UC Davis

As an incretin hormone, glucagon-like peptide 1 (GLP-1) lowers blood glucose levels by enhancing glucose-stimulated insulin secretion from pancreatic beta-cells. Therapies targeting the GLP-1 receptor (GLP-1R) use the classical incretin model as a physiological framework in which GLP-1 secreted from enteroendocrine L-cells acts on the beta-cell GLP-1R. However, this model has come into question, as evidence demonstrating local, intra-islet GLP-1 production has advanced the competing hypothesis that the incretin activity of GLP-1 may reflect paracrine signaling of GLP-1 from alpha-cells on GLP-1Rs on beta-cells. Additionally, recent studies suggest that alpha-cell-derived glucagon can serve as an additional, albeit less potent, ligand for the beta-cell GLP-1R, thereby expanding the role of alpha-cells beyond that of a counterregulatory cell type. Efforts to understand the role of the alpha-cell in the regulation of islet function have revealed both transcriptional and functional heterogeneity within the alpha-cell population.

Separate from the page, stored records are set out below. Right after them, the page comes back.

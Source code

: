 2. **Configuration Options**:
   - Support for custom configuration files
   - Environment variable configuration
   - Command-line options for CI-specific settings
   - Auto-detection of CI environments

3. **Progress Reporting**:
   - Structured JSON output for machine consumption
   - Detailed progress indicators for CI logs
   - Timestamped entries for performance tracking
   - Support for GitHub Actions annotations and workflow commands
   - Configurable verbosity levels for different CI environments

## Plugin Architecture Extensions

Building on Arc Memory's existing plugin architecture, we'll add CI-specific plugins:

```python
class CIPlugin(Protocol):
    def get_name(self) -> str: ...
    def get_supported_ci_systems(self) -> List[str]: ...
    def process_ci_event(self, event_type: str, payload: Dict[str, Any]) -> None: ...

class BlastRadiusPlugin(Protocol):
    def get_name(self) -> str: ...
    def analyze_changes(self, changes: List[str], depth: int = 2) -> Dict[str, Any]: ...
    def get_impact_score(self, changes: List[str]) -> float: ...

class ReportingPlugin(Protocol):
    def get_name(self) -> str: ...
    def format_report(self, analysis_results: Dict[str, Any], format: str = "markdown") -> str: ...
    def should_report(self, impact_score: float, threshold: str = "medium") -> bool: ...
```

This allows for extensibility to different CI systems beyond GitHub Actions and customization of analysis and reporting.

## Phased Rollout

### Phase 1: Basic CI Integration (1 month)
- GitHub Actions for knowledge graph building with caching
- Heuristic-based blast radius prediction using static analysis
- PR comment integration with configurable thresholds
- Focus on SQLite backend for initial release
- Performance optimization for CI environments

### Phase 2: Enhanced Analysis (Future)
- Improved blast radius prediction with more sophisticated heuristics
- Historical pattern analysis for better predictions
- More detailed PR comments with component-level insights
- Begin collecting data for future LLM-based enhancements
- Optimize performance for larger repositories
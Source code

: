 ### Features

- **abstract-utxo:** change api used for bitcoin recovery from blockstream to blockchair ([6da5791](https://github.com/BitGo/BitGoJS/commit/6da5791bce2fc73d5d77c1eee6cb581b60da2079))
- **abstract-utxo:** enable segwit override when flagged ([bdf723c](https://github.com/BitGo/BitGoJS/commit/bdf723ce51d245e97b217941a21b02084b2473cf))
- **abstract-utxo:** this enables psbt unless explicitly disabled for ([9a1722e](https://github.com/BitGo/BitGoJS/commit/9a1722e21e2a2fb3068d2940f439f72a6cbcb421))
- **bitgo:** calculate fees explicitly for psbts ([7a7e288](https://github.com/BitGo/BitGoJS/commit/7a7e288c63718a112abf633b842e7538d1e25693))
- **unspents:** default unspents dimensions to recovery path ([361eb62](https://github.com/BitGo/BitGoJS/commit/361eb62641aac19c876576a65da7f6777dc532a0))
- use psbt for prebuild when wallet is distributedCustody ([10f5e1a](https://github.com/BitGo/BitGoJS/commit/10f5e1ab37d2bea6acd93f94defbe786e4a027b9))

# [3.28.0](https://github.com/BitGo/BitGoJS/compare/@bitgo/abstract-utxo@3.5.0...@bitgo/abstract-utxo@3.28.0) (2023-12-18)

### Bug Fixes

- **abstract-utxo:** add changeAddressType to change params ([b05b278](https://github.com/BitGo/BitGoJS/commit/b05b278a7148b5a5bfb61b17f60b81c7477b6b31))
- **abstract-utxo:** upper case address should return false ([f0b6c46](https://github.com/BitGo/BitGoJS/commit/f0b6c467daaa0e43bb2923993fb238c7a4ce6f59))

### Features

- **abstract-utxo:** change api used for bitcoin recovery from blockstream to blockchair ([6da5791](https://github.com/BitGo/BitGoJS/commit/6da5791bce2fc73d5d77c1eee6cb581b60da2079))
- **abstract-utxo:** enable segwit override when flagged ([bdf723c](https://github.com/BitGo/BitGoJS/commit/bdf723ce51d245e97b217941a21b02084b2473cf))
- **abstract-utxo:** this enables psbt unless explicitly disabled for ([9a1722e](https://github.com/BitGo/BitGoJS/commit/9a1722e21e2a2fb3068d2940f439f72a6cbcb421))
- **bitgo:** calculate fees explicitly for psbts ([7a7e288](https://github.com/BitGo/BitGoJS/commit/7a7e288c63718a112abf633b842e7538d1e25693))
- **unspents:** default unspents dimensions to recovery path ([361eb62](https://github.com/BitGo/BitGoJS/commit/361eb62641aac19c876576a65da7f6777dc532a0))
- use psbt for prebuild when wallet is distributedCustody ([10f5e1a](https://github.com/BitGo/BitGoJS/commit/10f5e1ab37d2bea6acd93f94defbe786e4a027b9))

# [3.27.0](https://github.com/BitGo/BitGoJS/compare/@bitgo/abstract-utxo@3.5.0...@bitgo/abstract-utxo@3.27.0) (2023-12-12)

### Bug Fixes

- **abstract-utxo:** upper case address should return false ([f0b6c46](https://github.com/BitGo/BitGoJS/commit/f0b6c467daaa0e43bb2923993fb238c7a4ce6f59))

Further analysis of this heterogeneity suggests that functionally distinct alpha-cell subpopulations display alterations in islet hormone profile. Thus, the role of the alpha-cell in glucose homeostasis has evolved in recent years, such that alpha-cell to beta-cell communication now presents a critical axis regulating the functional capacity of beta-cells. Herein, we describe and integrate recent advances in our understanding of the impact of alpha-cell paracrine signaling on insulin secretory dynamics and how this intra-islet crosstalk more broadly contributes to whole-body glucose regulation in health and under metabolic stress. Moreover, we explore how these conceptual changes in our understanding of intra-islet GLP-1 biology may impact our understanding of the mechanisms of incretin-based therapeutics.